Work order
Using the listing beneath this task, count the lines with the word "when" and write only the result.
[Entries supplied]
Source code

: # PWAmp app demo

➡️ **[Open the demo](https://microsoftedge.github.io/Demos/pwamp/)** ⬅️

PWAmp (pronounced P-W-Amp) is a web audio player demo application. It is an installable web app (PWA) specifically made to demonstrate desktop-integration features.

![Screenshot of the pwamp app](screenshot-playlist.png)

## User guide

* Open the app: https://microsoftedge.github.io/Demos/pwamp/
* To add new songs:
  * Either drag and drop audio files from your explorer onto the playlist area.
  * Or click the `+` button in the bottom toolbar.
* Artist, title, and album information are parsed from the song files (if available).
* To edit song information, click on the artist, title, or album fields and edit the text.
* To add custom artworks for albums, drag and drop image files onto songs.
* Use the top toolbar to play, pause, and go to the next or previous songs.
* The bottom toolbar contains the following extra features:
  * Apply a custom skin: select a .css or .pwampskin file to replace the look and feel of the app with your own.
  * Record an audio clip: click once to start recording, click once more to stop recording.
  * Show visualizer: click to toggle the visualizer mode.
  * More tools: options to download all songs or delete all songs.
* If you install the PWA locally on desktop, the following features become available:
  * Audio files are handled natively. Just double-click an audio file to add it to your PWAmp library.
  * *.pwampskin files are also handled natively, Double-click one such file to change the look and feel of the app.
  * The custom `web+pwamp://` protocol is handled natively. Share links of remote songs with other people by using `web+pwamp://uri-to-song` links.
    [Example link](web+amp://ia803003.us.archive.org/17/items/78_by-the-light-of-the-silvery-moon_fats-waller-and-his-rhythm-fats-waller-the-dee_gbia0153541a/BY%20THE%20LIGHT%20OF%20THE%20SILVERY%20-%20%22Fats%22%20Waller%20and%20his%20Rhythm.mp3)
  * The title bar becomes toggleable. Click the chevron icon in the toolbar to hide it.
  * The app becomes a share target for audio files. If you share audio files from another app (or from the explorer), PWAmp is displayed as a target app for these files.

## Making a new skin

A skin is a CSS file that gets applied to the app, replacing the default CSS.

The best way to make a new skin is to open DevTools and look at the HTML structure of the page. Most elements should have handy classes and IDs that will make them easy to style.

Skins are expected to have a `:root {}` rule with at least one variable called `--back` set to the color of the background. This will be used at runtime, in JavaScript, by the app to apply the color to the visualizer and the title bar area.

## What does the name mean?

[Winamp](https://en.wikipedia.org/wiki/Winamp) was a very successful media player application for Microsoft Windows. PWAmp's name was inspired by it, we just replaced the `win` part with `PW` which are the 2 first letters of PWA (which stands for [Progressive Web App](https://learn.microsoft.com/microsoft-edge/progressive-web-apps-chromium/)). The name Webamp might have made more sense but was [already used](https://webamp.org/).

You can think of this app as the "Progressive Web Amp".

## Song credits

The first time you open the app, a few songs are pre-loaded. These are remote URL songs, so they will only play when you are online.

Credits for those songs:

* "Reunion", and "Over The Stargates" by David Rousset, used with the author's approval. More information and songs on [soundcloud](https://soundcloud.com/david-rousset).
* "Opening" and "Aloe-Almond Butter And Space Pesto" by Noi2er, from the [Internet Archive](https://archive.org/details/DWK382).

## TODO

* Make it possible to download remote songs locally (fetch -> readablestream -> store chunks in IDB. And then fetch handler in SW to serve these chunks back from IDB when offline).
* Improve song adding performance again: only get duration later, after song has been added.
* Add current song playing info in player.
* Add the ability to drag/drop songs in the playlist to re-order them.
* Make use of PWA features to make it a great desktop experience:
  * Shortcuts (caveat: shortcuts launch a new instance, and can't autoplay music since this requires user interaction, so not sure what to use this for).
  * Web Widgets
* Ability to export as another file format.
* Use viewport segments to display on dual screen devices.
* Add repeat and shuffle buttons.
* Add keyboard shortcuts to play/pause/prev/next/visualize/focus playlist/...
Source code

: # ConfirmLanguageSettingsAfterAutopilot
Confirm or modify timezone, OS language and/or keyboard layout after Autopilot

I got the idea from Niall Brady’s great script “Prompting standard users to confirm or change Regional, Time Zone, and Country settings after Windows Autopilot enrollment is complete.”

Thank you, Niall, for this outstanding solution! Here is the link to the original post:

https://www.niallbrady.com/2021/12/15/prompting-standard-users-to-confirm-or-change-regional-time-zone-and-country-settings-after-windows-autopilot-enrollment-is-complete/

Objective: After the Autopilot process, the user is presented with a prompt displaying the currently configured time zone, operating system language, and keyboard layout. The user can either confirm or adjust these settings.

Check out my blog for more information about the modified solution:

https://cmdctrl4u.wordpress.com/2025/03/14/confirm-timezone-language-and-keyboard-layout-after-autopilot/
[/Entries supplied]
Response box
2